My first real memories are from summer 1946 when my mother, my sister Jane and I went for three months to Denmark, where our father was engaged in mine-sweeping in the Baltic. I remember him coming back from winning a delightful little furry toy monkey at the Tivoli. I had a bear which I called Shoobear, though the name Schubert meant nothing to me, which somehow got lost during all those packings-up and journeys, much to my grief. I loved Southsea and Portsmouth, especially after I learnt to ride a bike when I was 5 and basically could go anywhere I wanted. I rode a bike to the little school I went to in Marmion Road, run by a lovely elderly lady called Miss Merrill, who had a sister with whom she lived in a basement flat nearer the Ladies’ Mile. On one occasion when I was riding home and nearing the Kings Theatre stage door, the handlebars came off in my hands, and of course both I and the bike fell over into the gutter.
I did not like leaving Portsmouth to go and live on the edge of fields in Sussex. It meant giving up my ballet class when I was getting somewhere. It meant no theatre down the road, and no beaches, stony or sandy. A child’s freedom and innocence and interest are irreplaceable. From when I was 4 there had been a succession of work-permit girls living in a little bedroom next to the kitchen in our flat, helping Mum. The first, Lydie Ehretsmann from Thann in Alsace, spoke no English when she arrived, aged 17. My parents kept up with all of them, and Lydie told me on one of my many visits to her in retirement from being infirmière at the Hôtel Georges V in Paris that she had come to England because she was so furious at having to take her Baccalauréat in French after years of being taught in German during the Nazi occupation: it seemed so unjust to her.

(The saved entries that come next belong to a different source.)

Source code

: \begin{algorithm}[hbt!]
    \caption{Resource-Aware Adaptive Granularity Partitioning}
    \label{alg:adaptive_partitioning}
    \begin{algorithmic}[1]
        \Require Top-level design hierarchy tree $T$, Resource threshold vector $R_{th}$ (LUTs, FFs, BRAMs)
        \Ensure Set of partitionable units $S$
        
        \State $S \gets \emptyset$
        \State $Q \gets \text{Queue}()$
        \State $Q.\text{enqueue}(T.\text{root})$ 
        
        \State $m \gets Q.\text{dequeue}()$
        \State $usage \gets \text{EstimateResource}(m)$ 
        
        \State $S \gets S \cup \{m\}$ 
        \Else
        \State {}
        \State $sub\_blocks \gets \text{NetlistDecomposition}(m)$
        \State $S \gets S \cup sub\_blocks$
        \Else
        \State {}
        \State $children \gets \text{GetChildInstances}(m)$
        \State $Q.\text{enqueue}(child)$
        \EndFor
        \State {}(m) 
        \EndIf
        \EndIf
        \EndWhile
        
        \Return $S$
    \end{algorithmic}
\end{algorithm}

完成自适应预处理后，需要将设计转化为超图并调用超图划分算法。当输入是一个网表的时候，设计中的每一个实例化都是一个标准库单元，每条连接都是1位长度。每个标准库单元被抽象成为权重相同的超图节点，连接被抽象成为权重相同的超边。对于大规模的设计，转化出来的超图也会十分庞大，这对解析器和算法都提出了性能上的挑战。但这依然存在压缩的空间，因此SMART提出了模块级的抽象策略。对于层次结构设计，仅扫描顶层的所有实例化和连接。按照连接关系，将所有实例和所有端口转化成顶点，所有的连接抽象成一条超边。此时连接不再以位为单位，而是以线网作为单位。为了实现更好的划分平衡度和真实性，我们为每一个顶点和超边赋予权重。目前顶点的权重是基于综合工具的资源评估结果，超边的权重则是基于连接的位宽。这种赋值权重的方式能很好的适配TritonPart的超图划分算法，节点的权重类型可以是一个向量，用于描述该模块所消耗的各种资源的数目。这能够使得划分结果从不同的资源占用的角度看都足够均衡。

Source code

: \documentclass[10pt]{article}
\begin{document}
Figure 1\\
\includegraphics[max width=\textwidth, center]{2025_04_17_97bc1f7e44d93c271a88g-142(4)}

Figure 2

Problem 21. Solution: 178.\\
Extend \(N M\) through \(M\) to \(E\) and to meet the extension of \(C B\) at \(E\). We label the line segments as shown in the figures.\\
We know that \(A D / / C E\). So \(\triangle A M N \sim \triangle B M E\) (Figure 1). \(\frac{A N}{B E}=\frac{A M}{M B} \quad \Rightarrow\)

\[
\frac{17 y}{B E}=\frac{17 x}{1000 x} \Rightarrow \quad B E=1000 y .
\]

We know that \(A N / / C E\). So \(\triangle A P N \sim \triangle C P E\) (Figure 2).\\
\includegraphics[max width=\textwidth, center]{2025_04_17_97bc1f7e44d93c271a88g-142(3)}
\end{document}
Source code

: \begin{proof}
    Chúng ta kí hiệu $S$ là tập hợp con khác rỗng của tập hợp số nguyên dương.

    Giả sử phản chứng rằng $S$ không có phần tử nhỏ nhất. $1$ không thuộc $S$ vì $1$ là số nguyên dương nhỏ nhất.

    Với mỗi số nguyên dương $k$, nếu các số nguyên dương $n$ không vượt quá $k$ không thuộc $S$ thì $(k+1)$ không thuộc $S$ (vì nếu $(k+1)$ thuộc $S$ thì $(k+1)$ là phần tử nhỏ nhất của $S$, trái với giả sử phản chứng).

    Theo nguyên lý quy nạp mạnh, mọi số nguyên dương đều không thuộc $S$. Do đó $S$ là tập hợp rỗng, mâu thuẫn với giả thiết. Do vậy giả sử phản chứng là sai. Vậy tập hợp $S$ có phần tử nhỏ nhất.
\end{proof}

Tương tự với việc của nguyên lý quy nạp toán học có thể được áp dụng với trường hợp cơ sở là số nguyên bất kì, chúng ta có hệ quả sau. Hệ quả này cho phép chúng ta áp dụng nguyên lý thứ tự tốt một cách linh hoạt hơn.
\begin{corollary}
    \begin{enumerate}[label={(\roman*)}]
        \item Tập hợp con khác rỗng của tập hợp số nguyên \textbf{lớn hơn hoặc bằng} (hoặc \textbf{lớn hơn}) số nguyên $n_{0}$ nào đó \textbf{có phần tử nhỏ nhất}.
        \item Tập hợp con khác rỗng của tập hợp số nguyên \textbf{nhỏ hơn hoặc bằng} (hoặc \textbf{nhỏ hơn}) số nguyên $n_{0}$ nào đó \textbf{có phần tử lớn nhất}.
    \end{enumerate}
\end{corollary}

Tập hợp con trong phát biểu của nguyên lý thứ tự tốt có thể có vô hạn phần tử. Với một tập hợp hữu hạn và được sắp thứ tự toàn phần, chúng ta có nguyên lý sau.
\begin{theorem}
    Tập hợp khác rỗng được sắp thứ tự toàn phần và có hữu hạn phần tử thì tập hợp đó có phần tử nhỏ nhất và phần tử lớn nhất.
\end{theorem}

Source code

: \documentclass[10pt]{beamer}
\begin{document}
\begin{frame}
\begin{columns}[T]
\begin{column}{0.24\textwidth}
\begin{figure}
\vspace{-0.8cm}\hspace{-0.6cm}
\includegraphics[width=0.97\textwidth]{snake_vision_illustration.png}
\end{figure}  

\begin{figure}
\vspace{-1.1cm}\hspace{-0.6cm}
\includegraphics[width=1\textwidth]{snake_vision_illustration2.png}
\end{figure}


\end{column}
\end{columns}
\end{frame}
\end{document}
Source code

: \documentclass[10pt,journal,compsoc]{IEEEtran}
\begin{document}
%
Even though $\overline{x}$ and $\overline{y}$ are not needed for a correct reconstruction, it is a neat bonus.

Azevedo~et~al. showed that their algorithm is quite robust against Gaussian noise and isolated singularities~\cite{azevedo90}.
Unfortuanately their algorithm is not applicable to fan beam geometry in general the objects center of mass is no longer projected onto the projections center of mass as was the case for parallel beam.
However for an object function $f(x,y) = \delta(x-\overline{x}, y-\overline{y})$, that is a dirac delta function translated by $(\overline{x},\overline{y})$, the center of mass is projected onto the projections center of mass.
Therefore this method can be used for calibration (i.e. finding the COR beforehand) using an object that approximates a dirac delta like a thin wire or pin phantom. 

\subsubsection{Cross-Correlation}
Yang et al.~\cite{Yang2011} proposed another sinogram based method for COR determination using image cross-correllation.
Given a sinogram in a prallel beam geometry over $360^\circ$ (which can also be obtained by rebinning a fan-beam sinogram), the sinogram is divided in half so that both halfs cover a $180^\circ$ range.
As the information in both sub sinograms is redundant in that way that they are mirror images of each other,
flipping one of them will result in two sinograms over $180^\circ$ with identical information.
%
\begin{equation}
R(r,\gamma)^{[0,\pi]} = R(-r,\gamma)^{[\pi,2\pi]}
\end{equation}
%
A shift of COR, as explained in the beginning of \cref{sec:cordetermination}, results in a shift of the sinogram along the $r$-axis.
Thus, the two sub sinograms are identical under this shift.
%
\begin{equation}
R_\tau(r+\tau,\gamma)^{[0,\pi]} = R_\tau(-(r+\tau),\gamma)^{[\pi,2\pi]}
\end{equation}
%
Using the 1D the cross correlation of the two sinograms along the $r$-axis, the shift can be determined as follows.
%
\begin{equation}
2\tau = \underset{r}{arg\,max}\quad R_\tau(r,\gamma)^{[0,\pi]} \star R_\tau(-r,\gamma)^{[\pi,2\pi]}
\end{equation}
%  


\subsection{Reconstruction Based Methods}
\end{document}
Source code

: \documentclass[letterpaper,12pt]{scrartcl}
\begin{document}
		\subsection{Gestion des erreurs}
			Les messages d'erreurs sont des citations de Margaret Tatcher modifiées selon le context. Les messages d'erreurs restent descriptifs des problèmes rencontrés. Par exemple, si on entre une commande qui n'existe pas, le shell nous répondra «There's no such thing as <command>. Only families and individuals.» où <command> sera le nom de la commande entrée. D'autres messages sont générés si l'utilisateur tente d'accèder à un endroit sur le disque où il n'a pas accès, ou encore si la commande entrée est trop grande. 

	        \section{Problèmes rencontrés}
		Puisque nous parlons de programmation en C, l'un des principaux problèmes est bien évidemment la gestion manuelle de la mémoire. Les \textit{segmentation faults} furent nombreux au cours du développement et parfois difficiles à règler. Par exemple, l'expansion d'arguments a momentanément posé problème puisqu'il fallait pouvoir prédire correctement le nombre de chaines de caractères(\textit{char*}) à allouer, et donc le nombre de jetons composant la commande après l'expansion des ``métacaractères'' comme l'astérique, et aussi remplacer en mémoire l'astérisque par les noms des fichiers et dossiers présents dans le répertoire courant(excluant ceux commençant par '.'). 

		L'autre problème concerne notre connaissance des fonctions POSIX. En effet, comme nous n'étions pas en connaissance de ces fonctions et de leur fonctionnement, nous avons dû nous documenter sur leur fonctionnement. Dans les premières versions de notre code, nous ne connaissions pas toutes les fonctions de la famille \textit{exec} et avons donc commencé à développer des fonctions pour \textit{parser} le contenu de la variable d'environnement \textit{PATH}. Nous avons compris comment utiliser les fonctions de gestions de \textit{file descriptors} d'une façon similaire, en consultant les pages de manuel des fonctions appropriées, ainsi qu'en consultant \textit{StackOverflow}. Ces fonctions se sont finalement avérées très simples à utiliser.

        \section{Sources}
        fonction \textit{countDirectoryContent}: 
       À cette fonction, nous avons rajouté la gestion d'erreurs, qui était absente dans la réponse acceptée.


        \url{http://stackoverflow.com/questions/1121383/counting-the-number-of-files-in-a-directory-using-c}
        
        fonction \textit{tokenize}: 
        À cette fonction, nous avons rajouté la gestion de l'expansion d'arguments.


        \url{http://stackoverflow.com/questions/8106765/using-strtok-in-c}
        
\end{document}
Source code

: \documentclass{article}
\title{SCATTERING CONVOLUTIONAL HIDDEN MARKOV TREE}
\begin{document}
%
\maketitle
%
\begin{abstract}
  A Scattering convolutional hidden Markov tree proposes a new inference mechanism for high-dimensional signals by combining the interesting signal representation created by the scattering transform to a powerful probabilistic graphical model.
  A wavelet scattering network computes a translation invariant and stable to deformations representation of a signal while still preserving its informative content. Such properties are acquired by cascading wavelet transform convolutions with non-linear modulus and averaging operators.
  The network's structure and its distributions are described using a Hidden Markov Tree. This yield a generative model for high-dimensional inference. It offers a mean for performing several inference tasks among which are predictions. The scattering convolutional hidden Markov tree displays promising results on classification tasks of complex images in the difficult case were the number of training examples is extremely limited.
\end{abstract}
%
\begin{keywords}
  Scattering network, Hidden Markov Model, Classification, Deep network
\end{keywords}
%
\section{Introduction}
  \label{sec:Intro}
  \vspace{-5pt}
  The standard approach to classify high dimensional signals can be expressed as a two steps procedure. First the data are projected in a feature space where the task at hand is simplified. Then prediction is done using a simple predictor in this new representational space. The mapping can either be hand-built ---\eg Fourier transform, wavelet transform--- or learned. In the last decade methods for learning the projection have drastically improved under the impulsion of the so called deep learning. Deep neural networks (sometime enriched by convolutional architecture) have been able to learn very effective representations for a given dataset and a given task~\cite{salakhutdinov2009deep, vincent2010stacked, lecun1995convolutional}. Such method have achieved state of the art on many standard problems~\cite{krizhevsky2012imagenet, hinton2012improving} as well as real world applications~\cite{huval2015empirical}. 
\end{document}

She wanted to be a doctor but ended up as a nurse because of that. The other girls were all from Burgdorf in Switzerland and had all been at the same girls’ school there. The last, Martha Brechbühl, turned 90 on March 3. Her father had been caretaker of the school and the whole family (eight children) had lived in the basement of the school, and slept in the attic together in the 1930s. There was an outside loo and a bath in the kitchen.
Martha was in the Salvation Army and never married. She worked in Burgdorf as PA to the man who ran the forests of the Bern canton. My younger brother Francis was her baby whom she took on the back of her bike to the Salvation Army meeting over in Westbourne, after we moved to Emsworth. There were 25 relatives at the lunch celebrating her 90th birthday, many nieces and nephews, and Francis’s and my attendance was kept secret. I had reconnected with Martha in 1991 when I was researching my opera book, which involved an interview in Basel with a wonderful opera director called Herbert Wernicke. She has been to many operas in Bern with me. She has told me on more than one occasion that the 18 months she spent with my family were the happiest time of her life. That seems incredible to me. But Martha, like Susy and Dora and Lydie, were crucial figures in my childhood. I used to dream about having two mothers. I never felt insecure or depressed for long in my life. A world where women must do a job for a family to survive financially is not a world made for children.